The data Block Start

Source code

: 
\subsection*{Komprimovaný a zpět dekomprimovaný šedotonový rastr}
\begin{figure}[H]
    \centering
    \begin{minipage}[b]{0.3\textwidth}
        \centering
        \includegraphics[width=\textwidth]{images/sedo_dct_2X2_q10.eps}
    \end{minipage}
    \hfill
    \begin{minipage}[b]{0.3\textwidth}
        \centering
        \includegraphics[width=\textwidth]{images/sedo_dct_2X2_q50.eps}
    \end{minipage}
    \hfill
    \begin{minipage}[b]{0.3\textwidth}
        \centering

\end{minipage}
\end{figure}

The data Block End
The data Block Start

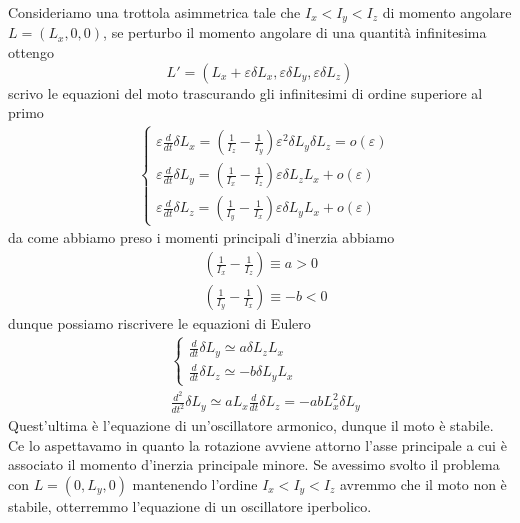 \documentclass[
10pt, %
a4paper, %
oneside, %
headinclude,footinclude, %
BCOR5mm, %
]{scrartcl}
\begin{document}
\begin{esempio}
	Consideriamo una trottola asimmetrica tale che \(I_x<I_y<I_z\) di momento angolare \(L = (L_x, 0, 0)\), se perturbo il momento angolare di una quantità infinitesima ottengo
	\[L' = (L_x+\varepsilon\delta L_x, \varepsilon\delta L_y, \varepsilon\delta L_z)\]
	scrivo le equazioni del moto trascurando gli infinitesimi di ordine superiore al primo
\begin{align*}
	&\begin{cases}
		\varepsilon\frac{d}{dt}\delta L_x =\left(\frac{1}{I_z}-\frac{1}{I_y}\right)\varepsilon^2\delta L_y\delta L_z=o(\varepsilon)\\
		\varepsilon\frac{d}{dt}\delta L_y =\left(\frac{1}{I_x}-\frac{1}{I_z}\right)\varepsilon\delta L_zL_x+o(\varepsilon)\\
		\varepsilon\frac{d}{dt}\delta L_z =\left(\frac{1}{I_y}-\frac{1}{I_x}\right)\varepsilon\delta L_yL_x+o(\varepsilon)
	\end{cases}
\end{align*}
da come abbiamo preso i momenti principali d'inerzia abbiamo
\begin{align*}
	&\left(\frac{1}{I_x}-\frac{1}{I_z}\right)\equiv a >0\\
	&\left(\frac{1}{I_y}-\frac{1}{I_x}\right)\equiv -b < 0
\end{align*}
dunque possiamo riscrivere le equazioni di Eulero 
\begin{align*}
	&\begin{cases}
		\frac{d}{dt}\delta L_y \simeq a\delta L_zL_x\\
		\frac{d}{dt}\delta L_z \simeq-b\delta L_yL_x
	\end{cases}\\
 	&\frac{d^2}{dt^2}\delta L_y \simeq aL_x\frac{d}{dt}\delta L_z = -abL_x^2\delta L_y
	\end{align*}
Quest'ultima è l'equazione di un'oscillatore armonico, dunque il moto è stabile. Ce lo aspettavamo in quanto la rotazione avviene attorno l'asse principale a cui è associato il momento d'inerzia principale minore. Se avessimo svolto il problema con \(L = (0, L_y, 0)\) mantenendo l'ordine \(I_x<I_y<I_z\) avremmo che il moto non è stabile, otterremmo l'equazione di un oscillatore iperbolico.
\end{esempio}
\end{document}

The data Block End

:: Goal of the exercise ::
Each line in the data that holds the string "simeq" needs to be copied.

:: Answer area ::
		\frac{d}{dt}\delta L_y \simeq a\delta L_zL_x\\
		\frac{d}{dt}\delta L_z \simeq-b\delta L_yL_x
 	&\frac{d^2}{dt^2}\delta L_y \simeq aL_x\frac{d}{dt}\delta L_z = -abL_x^2\delta L_y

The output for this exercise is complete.